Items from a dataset
-------

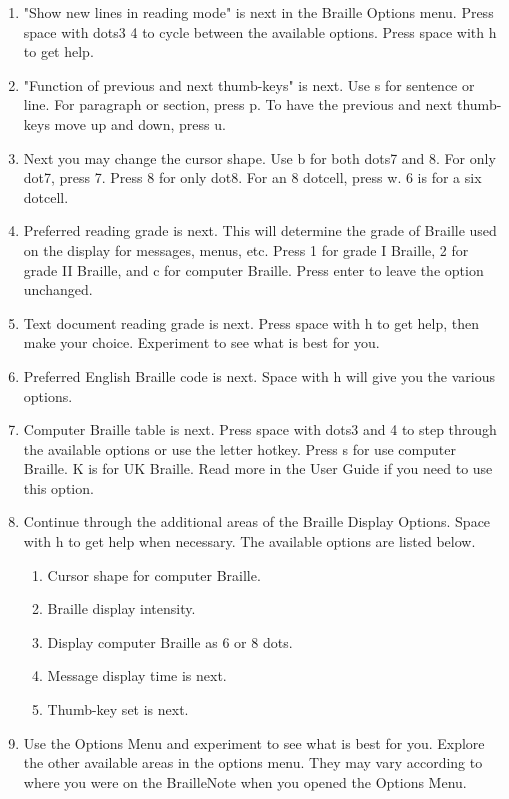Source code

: \documentclass[10pt,letterpaper,twoside]{report}
\begin{document}
{{{\begin{enumerate}
	\item "Show new lines in reading mode" is next in the Braille Options menu. Press space with dots3 4 to cycle between the available options.  Press space with h to get help.
	\item "Function of previous and next thumb-keys" is next.  Use s for sentence or line.  For paragraph or section, press p.  To have the previous and next thumb-keys move up and down, press u.
	\item Next you may change the cursor shape.  Use b for both dots7 and 8.  For only dot7, press 7.  Press 8 for only dot8. For an 8 dotcell, press w.  6 is for a six dotcell.
	\item Preferred reading grade is next.  This will determine the grade of Braille used on the display for messages, menus, etc.  Press 1 for grade I Braille, 2 for grade II Braille, and c for computer Braille.  Press enter to leave the option unchanged.
	\item Text document reading grade is next.  Press space with h to get help, then make your choice.  Experiment to see what is best for you.
	\item Preferred English Braille code is next.  Space with h will give you the various options.
	\item Computer Braille table is next.  Press space with dots3 and 4 to step through the available options or use the letter hotkey.  Press s for use computer Braille.  K is for UK Braille.  Read more in the User Guide if you need to use this option.
	\item Continue through the additional areas of the Braille Display Options. Space with h to get help when necessary.  The available options are listed below.
	      \begin{enumerate}
		      \item Cursor shape for computer Braille.
		      \item Braille display intensity.
		      \item Display computer Braille as 6 or 8 dots.
		      \item Message display time is next.
		      \item Thumb-key set is next.
	      \end{enumerate}
	\item Use the Options Menu and experiment to see what is best for you.  Explore the other available areas in the options menu.  They may vary according to where you were on the BrailleNote when you opened the Options Menu.
\end{enumerate}
\clearpage
}}}
\end{document}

-------

Exercise
Nothing but the lines from the one with "Braille display intensity." through the last line of the data should appear; print them exactly.

Task result
		      \item Braille display intensity.
		      \item Display computer Braille as 6 or 8 dots.
		      \item Message display time is next.
		      \item Thumb-key set is next.
	      \end{enumerate}
	\item Use the Options Menu and experiment to see what is best for you.  Explore the other available areas in the options menu.  They may vary according to where you were on the BrailleNote when you opened the Options Menu.
\end{enumerate}
\clearpage
}}}
\end{document}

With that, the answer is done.